Records to process
_ _ _ _ _ _ _

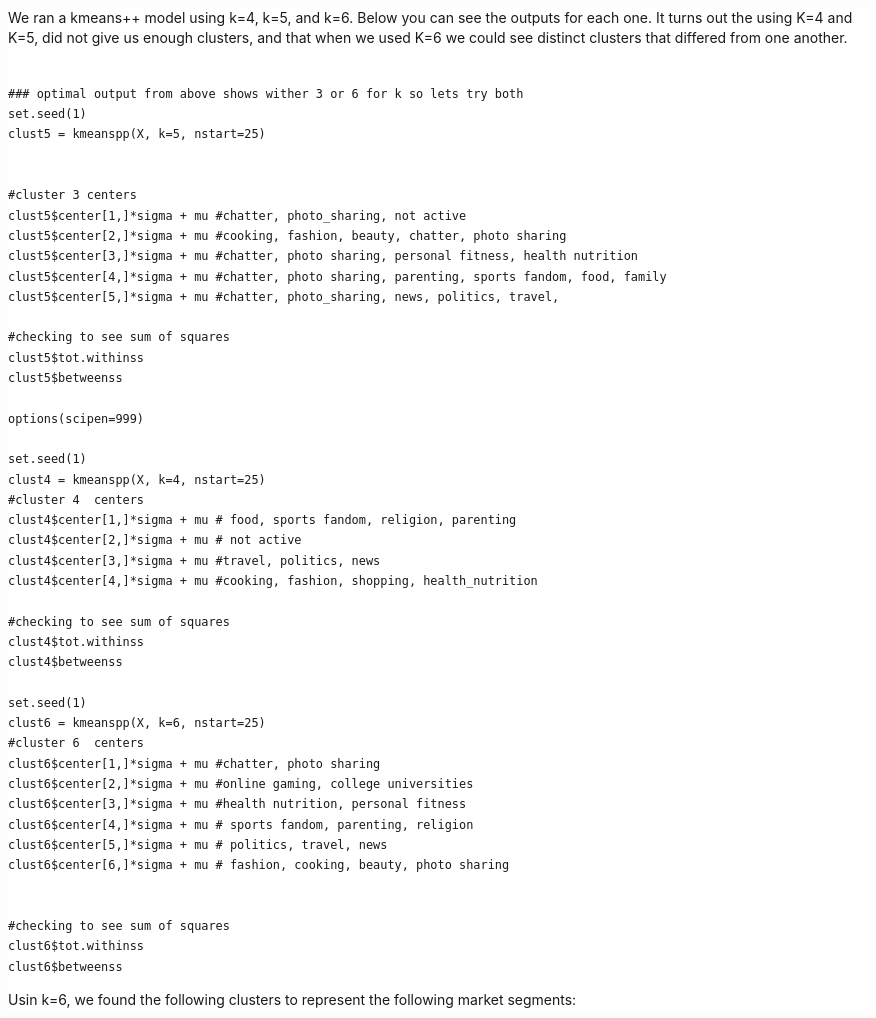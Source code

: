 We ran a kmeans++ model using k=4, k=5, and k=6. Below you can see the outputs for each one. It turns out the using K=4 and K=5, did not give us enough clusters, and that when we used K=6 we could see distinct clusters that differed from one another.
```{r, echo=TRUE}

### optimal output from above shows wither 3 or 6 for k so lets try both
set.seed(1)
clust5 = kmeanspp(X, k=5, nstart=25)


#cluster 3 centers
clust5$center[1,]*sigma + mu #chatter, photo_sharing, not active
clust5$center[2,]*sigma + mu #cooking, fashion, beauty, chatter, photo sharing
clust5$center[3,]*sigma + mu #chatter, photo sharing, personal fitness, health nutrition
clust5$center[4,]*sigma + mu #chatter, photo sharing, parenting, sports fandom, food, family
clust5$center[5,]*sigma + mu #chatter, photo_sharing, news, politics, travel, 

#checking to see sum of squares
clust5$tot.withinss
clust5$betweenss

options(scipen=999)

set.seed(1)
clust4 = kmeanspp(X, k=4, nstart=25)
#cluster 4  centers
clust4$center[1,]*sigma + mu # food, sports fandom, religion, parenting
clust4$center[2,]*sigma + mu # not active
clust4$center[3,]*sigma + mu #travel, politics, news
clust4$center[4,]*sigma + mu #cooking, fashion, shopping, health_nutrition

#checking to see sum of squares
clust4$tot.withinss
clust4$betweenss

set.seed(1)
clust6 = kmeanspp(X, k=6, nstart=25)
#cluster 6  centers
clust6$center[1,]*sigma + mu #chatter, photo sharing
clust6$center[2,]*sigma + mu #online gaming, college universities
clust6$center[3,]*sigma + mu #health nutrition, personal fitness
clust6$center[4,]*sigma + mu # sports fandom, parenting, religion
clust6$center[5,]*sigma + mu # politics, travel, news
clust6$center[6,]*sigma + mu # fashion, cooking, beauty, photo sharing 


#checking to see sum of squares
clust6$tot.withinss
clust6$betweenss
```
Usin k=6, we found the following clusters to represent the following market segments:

_ _ _ _ _ _ _

What you should do
Using the data above, say how many lines include the word "cooking". Write only that number.

Result
3